LONDON — I would pay to hear Khadevis Robinson speak, to discover how life beckons at certain moments, to learn how he exorcised those demons from 2000 and ‘08, to better understand his view that the past is gone and the future doesn’t exist and the only choice we have is to live in the moment.

The Olympics are about sacrifice, isolation, perseverance, overcoming great odds through years and years of solitary dedication and work.

They are also about defying failure.

You don’t qualify for the 800 meters at age 35. Speed tends to fade as more and more birthday candles are blown out.

It’s not the place for the old men of track, but it’s where Robinson will compete here at the 2012 Games.

He wasn’t running out of time, after all.

He is a track and field assistant coach at UNLV who was among the world’s best middle distance runners in 2000, when he failed to qualify for the Sydney Games. Four years later, he made the U.S. team for Athens. Four years later, he missed out on Beijing by 0.6 seconds at trials when Christian Smith dove across the finish line ahead of Robinson.

It was wild. A crazy finish.

“Obviously, life doesn’t always go the way you have things planned,” Robinson said. “We all have different journeys. We all bring different baggage.

“I appreciate this more now. I’m not all that talented when it comes to the top guys, but what has allowed me to still perform well are the mental aspects of life. My faith. My family. My belief in self and God. Once you figure out why you’re running, what’s really important to you, you can use it as a vehicle to achieve your goals.”

His goal for London: Run really, really fast.

This isn’t your father’s 800 meters.
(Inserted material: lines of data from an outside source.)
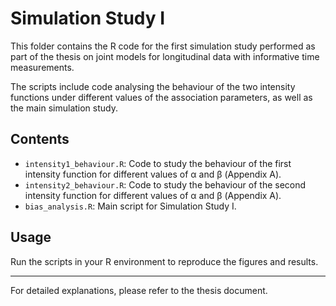 # Simulation Study I

This folder contains the R code for the first simulation study performed as part of the thesis on joint models for longitudinal data with informative time measurements.

The scripts include code analysing the behaviour of the two intensity functions under different values of the association parameters, as well as the main simulation study.

## Contents

- `intensity1_behaviour.R`: Code to study the behaviour of the first intensity function for different values of α and β (Appendix A).
- `intensity2_behaviour.R`: Code to study the behaviour of the second intensity function for different values of α and β (Appendix A).
- `bias_analysis.R`: Main script for Simulation Study I.

## Usage

Run the scripts in your R environment to reproduce the figures and results.

---

For detailed explanations, please refer to the thesis document.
David Rudisha of Kenya has made sure of that. He is the world record holder at 1:41.01 and has posted five of the 10 fastest times in history.

He flies.

The race has for some time been known as the ultimate of sprints, a chance for elite athletes to perform their best in both speed and endurance. It used to be about tactical skill as much as tempo. You could stay close to the leader for much of the way and then use the best technique to pull ahead. But then Rudisha started blowing away fields.

Now, guys just sprint the entire way.

Exploding heart type of sprinting.

Robinson has a personal best of 1:43.68 and yet it would surprise most here if he advanced past one round of qualifying. It’s brutally tough just to make the semifinals. The world is just so fast now. Not to mention young.
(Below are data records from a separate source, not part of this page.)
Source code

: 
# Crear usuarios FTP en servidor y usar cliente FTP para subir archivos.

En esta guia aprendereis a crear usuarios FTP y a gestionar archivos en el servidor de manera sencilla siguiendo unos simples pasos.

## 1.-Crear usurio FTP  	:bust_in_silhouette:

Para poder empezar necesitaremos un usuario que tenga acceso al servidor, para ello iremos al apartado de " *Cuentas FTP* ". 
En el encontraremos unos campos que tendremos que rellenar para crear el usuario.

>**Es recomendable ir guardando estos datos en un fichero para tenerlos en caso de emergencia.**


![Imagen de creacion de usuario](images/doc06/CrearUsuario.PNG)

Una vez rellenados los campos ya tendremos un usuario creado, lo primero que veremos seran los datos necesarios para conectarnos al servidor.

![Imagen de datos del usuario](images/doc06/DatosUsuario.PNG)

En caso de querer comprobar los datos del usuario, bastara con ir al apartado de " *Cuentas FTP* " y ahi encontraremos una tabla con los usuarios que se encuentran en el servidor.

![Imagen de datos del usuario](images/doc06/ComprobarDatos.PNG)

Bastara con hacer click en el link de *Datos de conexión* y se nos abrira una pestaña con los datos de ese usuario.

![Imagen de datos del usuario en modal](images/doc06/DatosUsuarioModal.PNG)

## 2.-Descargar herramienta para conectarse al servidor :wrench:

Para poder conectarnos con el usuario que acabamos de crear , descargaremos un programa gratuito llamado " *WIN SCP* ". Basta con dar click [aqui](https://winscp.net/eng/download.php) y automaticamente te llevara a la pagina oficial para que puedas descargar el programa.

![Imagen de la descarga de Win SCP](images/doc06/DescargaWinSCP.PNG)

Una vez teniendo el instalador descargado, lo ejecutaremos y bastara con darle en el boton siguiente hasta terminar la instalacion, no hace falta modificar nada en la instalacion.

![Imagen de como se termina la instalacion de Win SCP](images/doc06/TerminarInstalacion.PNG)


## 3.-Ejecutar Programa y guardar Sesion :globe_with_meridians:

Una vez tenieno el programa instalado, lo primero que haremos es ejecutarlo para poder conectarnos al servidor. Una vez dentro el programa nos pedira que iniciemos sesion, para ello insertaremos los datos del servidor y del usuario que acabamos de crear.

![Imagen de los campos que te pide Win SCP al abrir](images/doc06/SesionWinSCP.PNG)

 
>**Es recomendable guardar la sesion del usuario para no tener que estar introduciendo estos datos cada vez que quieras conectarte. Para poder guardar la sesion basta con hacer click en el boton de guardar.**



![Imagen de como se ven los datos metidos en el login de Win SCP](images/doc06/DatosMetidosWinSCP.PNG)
But he can draw from the experience of six appearances in the World Championships, four times a U.S. champion indoors and out, multiple NCAA titles while attending Texas Christian, his one Olympics of eight years ago.

He didn’t crumble at trials last month when 22-year old NCAA champion Charles Jock made like a cheetah and went 49 seconds over the first lap of the final. Instead, Robinson stuck to his plan and passed others as they faded.
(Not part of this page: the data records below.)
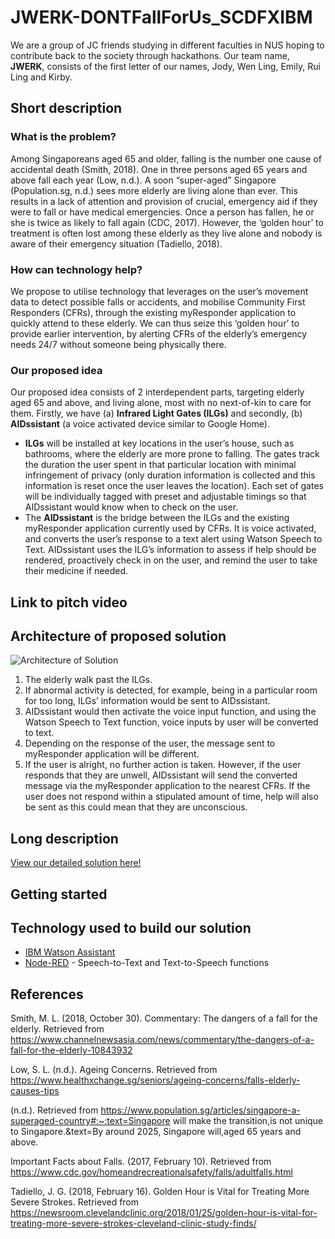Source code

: # JWERK-DONTFallForUs_SCDFXIBM
We are a group of JC friends studying in different faculties in NUS hoping to contribute back to the society through hackathons. Our team name, **JWERK**, consists of the first letter of our names, Jody, Wen Ling, Emily, Rui Ling and Kirby. 

## Short description
### What is the problem?
Among Singaporeans aged 65 and older, falling is the number one cause of accidental death (Smith, 2018). One in three persons aged 65 years and above fall each year (Low, n.d.). A soon “super-aged” Singapore (Population.sg, n.d.) sees more elderly are living alone than ever. This results in a lack of attention and provision of crucial, emergency aid if they were to fall or have medical emergencies. Once a person has fallen, he or she is twice as likely to fall again (CDC, 2017). However, the ‘golden hour’ to treatment is often lost among these elderly as they live alone and nobody is aware of their emergency situation (Tadiello, 2018). 
### How can technology help?
We propose to utilise technology that leverages on the user’s movement data to detect possible falls or accidents, and mobilise Community First Responders (CFRs), through the existing myResponder application to quickly attend to these elderly. We can thus seize this ‘golden hour’ to provide earlier intervention, by alerting CFRs of the elderly’s emergency needs 24/7 without someone being physically there.
### Our proposed idea
Our proposed idea consists of 2 interdependent parts, targeting elderly aged 65 and above, and living alone, most with no next-of-kin to care for them. Firstly, we have (a) **Infrared Light Gates (ILGs)** and secondly, (b) **AIDssistant** (a voice activated device similar to Google Home). 
- **ILGs** will be installed at key locations in the user’s house, such as bathrooms, where the elderly are more prone to falling. The gates track the duration the user spent in that particular location with minimal infringement of privacy (only duration information is collected and this information is reset once the user leaves the location). Each set of gates will be individually tagged with preset and adjustable timings so that AIDssistant would know when to check on the user. 
- The **AIDssistant** is the bridge between the ILGs and the existing myResponder application currently used by CFRs. It is voice activated, and converts the user’s response to a text alert using Watson Speech to Text. AIDssistant uses the ILG’s information to assess if help should be rendered, proactively check in on the user, and remind the user to take their medicine if needed.

## Link to pitch video

## Architecture of proposed solution
![Architecture of Solution](https://user-images.githubusercontent.com/65802567/84584645-6f2fe480-ae39-11ea-9e27-1b85f9393626.png)
1. The elderly walk past the ILGs.
2. If abnormal activity is detected, for example, being in a particular room for too long, ILGs’ information would be sent to AIDssistant.
3. AIDssistant would then activate the voice input function, and using the Watson Speech to Text function, voice inputs by user will be converted to text.
4. Depending on the response of the user, the message sent to myResponder application will be different.
5. If the user is alright, no further action is taken. However, if the user responds that they are unwell, AIDssistant will send the converted message via the myResponder application to the nearest CFRs. If the user does not respond within a stipulated amount of time, help will also be sent as this could mean that they are unconscious.

## Long description
[View our detailed solution here!](https://github.com/ruilingk/JWERK-DONTFallForUs_SCDFXIBM/blob/master/DESCRIPTION.md)

## Getting started

## Technology used to build our solution
- [IBM Watson Assistant](https://www.ibm.com/cloud/watson-assistant/)
- [Node-RED](https://nodered.org/) - Speech-to-Text and Text-to-Speech functions

## References
Smith, M. L. (2018, October 30). Commentary: The dangers of a fall for the elderly. Retrieved from https://www.channelnewsasia.com/news/commentary/the-dangers-of-a-fall-for-the-elderly-10843932

Low, S. L. (n.d.). Ageing Concerns. Retrieved from https://www.healthxchange.sg/seniors/ageing-concerns/falls-elderly-causes-tips

(n.d.). Retrieved from https://www.population.sg/articles/singapore-a-superaged-country#:~:text=Singapore will make the transition,is not unique to Singapore.&text=By around 2025, Singapore will,aged 65 years and above.

Important Facts about Falls. (2017, February 10). Retrieved from https://www.cdc.gov/homeandrecreationalsafety/falls/adultfalls.html 

Tadiello, J. G. (2018, February 16). Golden Hour is Vital for Treating More Severe Strokes. Retrieved from https://newsroom.clevelandclinic.org/2018/01/25/golden-hour-is-vital-for-treating-more-severe-strokes-cleveland-clinic-study-finds/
He will keep the moment in perspective and covet every second of it here, a man who after that disappointing finish at the 2008 trials considered retirement. He was married and a father by then. Injuries hit. The easy option would have been to walk away from competing and work as a motivational speaker.

I get the feeling this is a guy who doesn’t prefer the easy option.

“You know, at trials this year I took the time to look around at the crowd and thought, ‘Man, this is what it’s about,” said Robinson, who has two young sons with wife Stephanie. “I just need to embrace it. I remember at the 2004 Games, a young lady told me when walking into the stadium to enjoy all of it because you never know if you’ll get back.

“She was so right. Now, I tell all my runners at UNLV the same thing. Enjoy this time. Enjoy the process. It’s the most amazing time of your life. It’s as good as it gets. They look at me like I’m crazy.”

They will watch him from afar on Aug. 6, when the first round of the 800 meters will be held inside Olympic Stadium. I don’t know if Robinson has it in his 35-year old legs to advance far, but I sure would like to hear him talk about it either way.